Studi di Settore…ultimo atto?
Studi di Settore…ultimo atto?

Futuro incerto si prevede per il VK22U , lo studio di settore dei medici veterinari, che dal 6 agosto scorso l’Agenzia delle Entrate non vede più di buon occhio. E’ questo il succo della circolare che l’Agenzia ha emesso all’inizio del mese attribuendo agli studi la caratteristica della poca attendibilità. Il principale motivo sembra essere la diminuzione del numero di contribuenti che si adegua, numero che è passato dai 600 mila del 2006 ai 330 mila nel 2012.
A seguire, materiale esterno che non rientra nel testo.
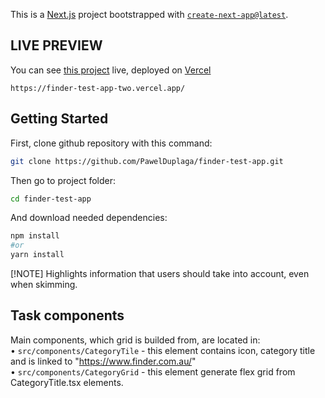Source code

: This is a [Next.js](https://nextjs.org/) project bootstrapped with [`create-next-app@latest`](https://github.com/vercel/next.js/tree/canary/packages/create-next-app).
## LIVE PREVIEW
You can see [this project](https://finder-test-app-two.vercel.app/) live,  deployed on [Vercel](https://vercel.com)
```
https://finder-test-app-two.vercel.app/
```
## Getting Started

First, clone github repository with this command:

```bash
git clone https://github.com/PawelDuplaga/finder-test-app.git
```
Then go to project folder:
```bash
cd finder-test-app
```
And download needed dependencies:
```bash
npm install
#or
yarn install
```

[!NOTE]
Highlights information that users should take into account, even when skimming.

## Task components

Main components, which grid is builded from, are located in: <br/>
 • `src/components/CategoryTile` - this element contains icon, category title and is linked to "https://www.finder.com.au/" <br/>
 • `src/components/CategoryGrid` - this element generate flex grid from CategoryTitle.tsx elements.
L’Agenzia segnala inoltre che gli studi devono essere sempre più mirati alla selezione dei soggetti da controllare perché potrebbero entrare nella disciplina premiale senza averne diritto piuttosto che mirati ad un puro strumento accertativo. La circolare conclude con la ventilata ipotesi di una riduzione degli studi che da 205 potrebbero passare ad un centinaio.
L’obiettivo di per sé è comprensibile ma non si può sempre pensare di avere di fronte degli evasori perché il gettito fiscale non aumenta, perché diminuisce il numero dei contribuenti,in questo caso i medici veterinari, che non si adeguano a fronte di una raggiunta congruità e coerenza.
Sarebbe invece il caso di guardare con occhio meno indagatore, ma più razionale ciò che sta succedendo all’economia nel nostro paese, con un numero costante di imprese che chiudono giornalmente e con un numero indefinito di piccole imprese o studi che restano aperti ma senza un guadagno tale da giustificare la continuità del lavoro.
Gli studi di settore rappresentano uno strumento che da una buona fotografia amministrativo fiscale del contribuente attraverso una continua evoluzione ed aggiornamento e hanno contribuito all’aumento del gettito fiscale ma anche all’aumento della compliance fra Agenzia e contribuente tramite le annotazioni con le quali è possibile spiegare il motivo per cui, per quell’ann, non si è raggiunta la congruità. Inoltre da anni viene dichiarato che gli studi non sono una "catastatizzazione" ma una opportunità di dare una corretta immagine fiscale del contribuente all’Agenzia.
Se non si vuole continuare a percorrere la strada della collaborazione per giungere ad una corretta fotografia fiscale del contribuente, in questo momento critico per non dire drammatico, non è il caso di perseguire la strada della “guardia e ladri”.
Non è raschiando ulteriormente un barile ormai fallato che si otterrà il risultato sperato.
Non è andando a controllare il carrello della spesa che si potrà giungere alla corretta foto fiscale.
Abbiamo bisogno di una strategia economica che non basi le fondamenta sulla ricerca dei pochi furbi rimasti , ma che premi coloro che lavorano, che investono, che credono nel domani e che hanno bisogno di un sostegno attraverso un accesso agevolato al credito e ad una diminuzione di tutti quei legacci burocratici che imbrigliano le imprese siano esse piccole, medie o grandi.